At least 1,000 university graduates stand to be fast-tracked to earn doctorate degrees annually as the government moves to bridge the ever widening ratio of university students to qualified faculty members.
Higher Education, Science and Technology secretary Harry Kaane told an annual conference on industry and higher education on Wednesday that the government would introduce funded teaching scholarships for fresh graduates.
“The ministry plans to introduce 1,000 government-funded teaching assistantships annually in both public and private universities for post-graduate students who would be transited straight from their undergraduate studies allowing them to attain PhDs,” said Prof Kaane.
He said this would help them serve as teaching assistants to support the increased enrollment of undergraduates while gaining hands-on experience in teaching and learning.
It is not yet clear how the programme will be run and who would qualify for the scheme which is likely to generate debate on whether fresh graduates are suited for the role.
Fast tracking fresh graduates with no work experience in the job market is also likely to generate debate on whether their research would provide solutions to the challenges facing industries and the society.
However, the scheme could help universities which have been losing highly experienced staff to the public and private sector reduce the work load on existing faculty freeing them up to spend more time on research.
Management University of Africa vice chancellor Jude Muthooko told participants at the conference research activities at public and private universities were poorly funded and little of overall budgets was allocated to research.
“Lamentably, research activities in public and private universities are downplayed in favour of teaching activities which occupy 50 to 60 per cent of the researcher’s time. A balance between research and teaching should be considered by reducing teaching workload in favour of an increased research workload,” said Prof Muthooko.
He said Kenyan universities have been accused of researching on issues which do not translate to tangible solutions to societal challenges, adding that they carry out the so called ‘blue sky research’ which is researcher-centred. According to the ministry of Higher Education Science and Technology there are approximately 3,000 faculty members in all universities.
The ministry estimates to achieve the desired student to faculty ratio of one faculty member for every 40 students, universities would need to graduate an average of 2,400 Phd’s a year over the next five years so that the country can have the required ratio by 2022.
“Our universities have been allocating very little of their overall budgets to research.
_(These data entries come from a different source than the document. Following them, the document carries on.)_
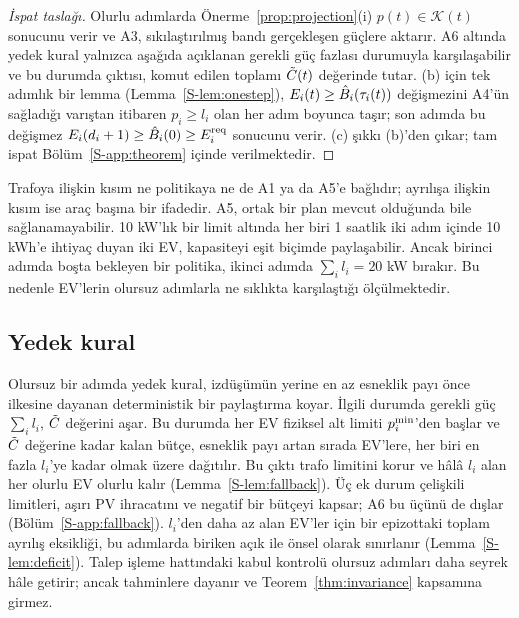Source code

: \begin{proof}[İspat taslağı]
Olurlu adımlarda Önerme~\ref{prop:projection}(i) $p(t)\in\mathcal K(t)$ sonucunu verir ve A3, sıkılaştırılmış bandı gerçekleşen güçlere aktarır.
A6 altında yedek kural yalnızca aşağıda açıklanan gerekli güç fazlası durumuyla karşılaşabilir ve bu durumda çıktısı, komut edilen toplamı $\Ctil(t)$ değerinde tutar.
(b) için tek adımlık bir lemma (Lemma~\ref{S-lem:onestep}), $E_i(t)\ge\Bh_i(\tau_i(t))$ değişmezini A4'ün sağladığı varıştan itibaren $p_i\ge l_i$ olan her adım boyunca taşır; son adımda bu değişmez $E_i(d_i+1)\ge\Bh_i(0)\ge\Ereq_i$ sonucunu verir.
(c) şıkkı (b)'den çıkar; tam ispat Bölüm~\ref{S-app:theorem} içinde verilmektedir.
\end{proof}

Trafoya ilişkin kısım ne politikaya ne de A1 ya da A5'e bağlıdır; ayrılışa ilişkin kısım ise araç başına bir ifadedir.
A5, ortak bir plan mevcut olduğunda bile sağlanamayabilir.
10 kW'lık bir limit altında her biri 1 saatlik iki adım içinde 10 kWh'e ihtiyaç duyan iki EV, kapasiteyi eşit biçimde paylaşabilir.
Ancak birinci adımda boşta bekleyen bir politika, ikinci adımda $\sum_il_i=20$ kW bırakır.
Bu nedenle EV'lerin olursuz adımlarla ne sıklıkta karşılaştığı ölçülmektedir.

\subsection{Yedek kural}\label{sec:fallback}

Olursuz bir adımda yedek kural, izdüşümün yerine en az esneklik payı önce ilkesine dayanan deterministik bir paylaştırma koyar.
İlgili durumda gerekli güç $\sum_il_i$, $\Ctil$ değerini aşar.
Bu durumda her EV fiziksel alt limiti $\pmn_i$'den başlar ve $\Ctil$ değerine kadar kalan bütçe, esneklik payı artan sırada EV'lere, her biri en fazla $l_i$'ye kadar olmak üzere dağıtılır.
Bu çıktı trafo limitini korur ve hâlâ $l_i$ alan her olurlu EV olurlu kalır (Lemma~\ref{S-lem:fallback}).
Üç ek durum çelişkili limitleri, aşırı PV ihracatını ve negatif bir bütçeyi kapsar; A6 bu üçünü de dışlar (Bölüm~\ref{S-app:fallback}).
$l_i$'den daha az alan EV'ler için bir epizottaki toplam ayrılış eksikliği, bu adımlarda biriken açık ile önsel olarak sınırlanır (Lemma~\ref{S-lem:deficit}).
Talep işleme hattındaki kabul kontrolü olursuz adımları daha seyrek hâle getirir; ancak tahminlere dayanır ve Teorem~\ref{thm:invariance} kapsamına girmez.

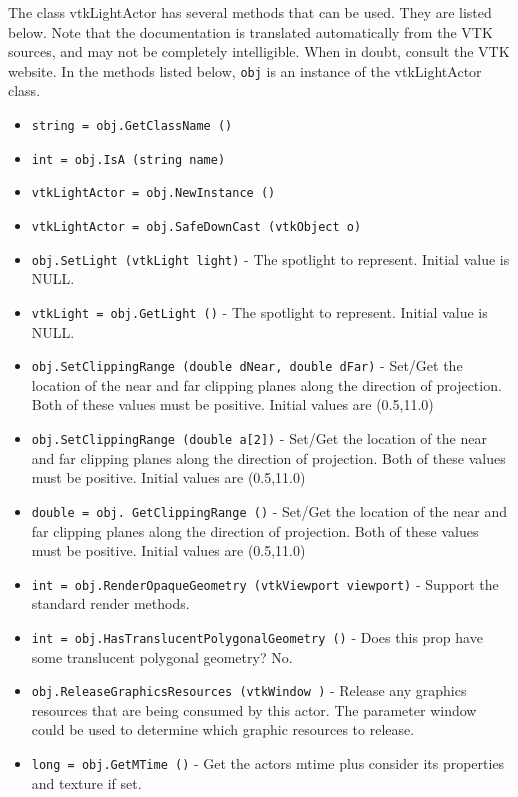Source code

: The class vtkLightActor has several methods that can be used.
  They are listed below.
Note that the documentation is translated automatically from the VTK sources,
and may not be completely intelligible.  When in doubt, consult the VTK website.
In the methods listed below, \verb|obj| is an instance of the vtkLightActor class.
\begin{itemize}
\item  \verb|string = obj.GetClassName ()|

\item  \verb|int = obj.IsA (string name)|

\item  \verb|vtkLightActor = obj.NewInstance ()|

\item  \verb|vtkLightActor = obj.SafeDownCast (vtkObject o)|

\item  \verb|obj.SetLight (vtkLight light)| -  The spotlight to represent. Initial value is NULL.

\item  \verb|vtkLight = obj.GetLight ()| -  The spotlight to represent. Initial value is NULL.

\item  \verb|obj.SetClippingRange (double dNear, double dFar)| -  Set/Get the location of the near and far clipping planes along the
 direction of projection.  Both of these values must be positive.
 Initial values are  (0.5,11.0)

\item  \verb|obj.SetClippingRange (double a[2])| -  Set/Get the location of the near and far clipping planes along the
 direction of projection.  Both of these values must be positive.
 Initial values are  (0.5,11.0)

\item  \verb|double = obj. GetClippingRange ()| -  Set/Get the location of the near and far clipping planes along the
 direction of projection.  Both of these values must be positive.
 Initial values are  (0.5,11.0)

\item  \verb|int = obj.RenderOpaqueGeometry (vtkViewport viewport)| -  Support the standard render methods.

\item  \verb|int = obj.HasTranslucentPolygonalGeometry ()| -  Does this prop have some translucent polygonal geometry? No.

\item  \verb|obj.ReleaseGraphicsResources (vtkWindow )| -  Release any graphics resources that are being consumed by this actor.
 The parameter window could be used to determine which graphic
 resources to release.

\item  \verb|long = obj.GetMTime ()| -  Get the actors mtime plus consider its properties and texture if set.

\end{itemize}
No wonder it is claimed that research in our universities receives 70 to 90 per cent support from external funding, implying our internal funding streams have not been fully utilised or established,” said Prof Muthooko.
Prof Kaane said universities need to increase allocations for research by attracting increased funding from the government, the private sector and other organisations adding that the National Council of Science and Technology has this year been allocated Sh700 million, the bulk of which will be spent on research.
Commission of higher education secretary Prof David Some said the establishment of research universities will help drive innovation in the country.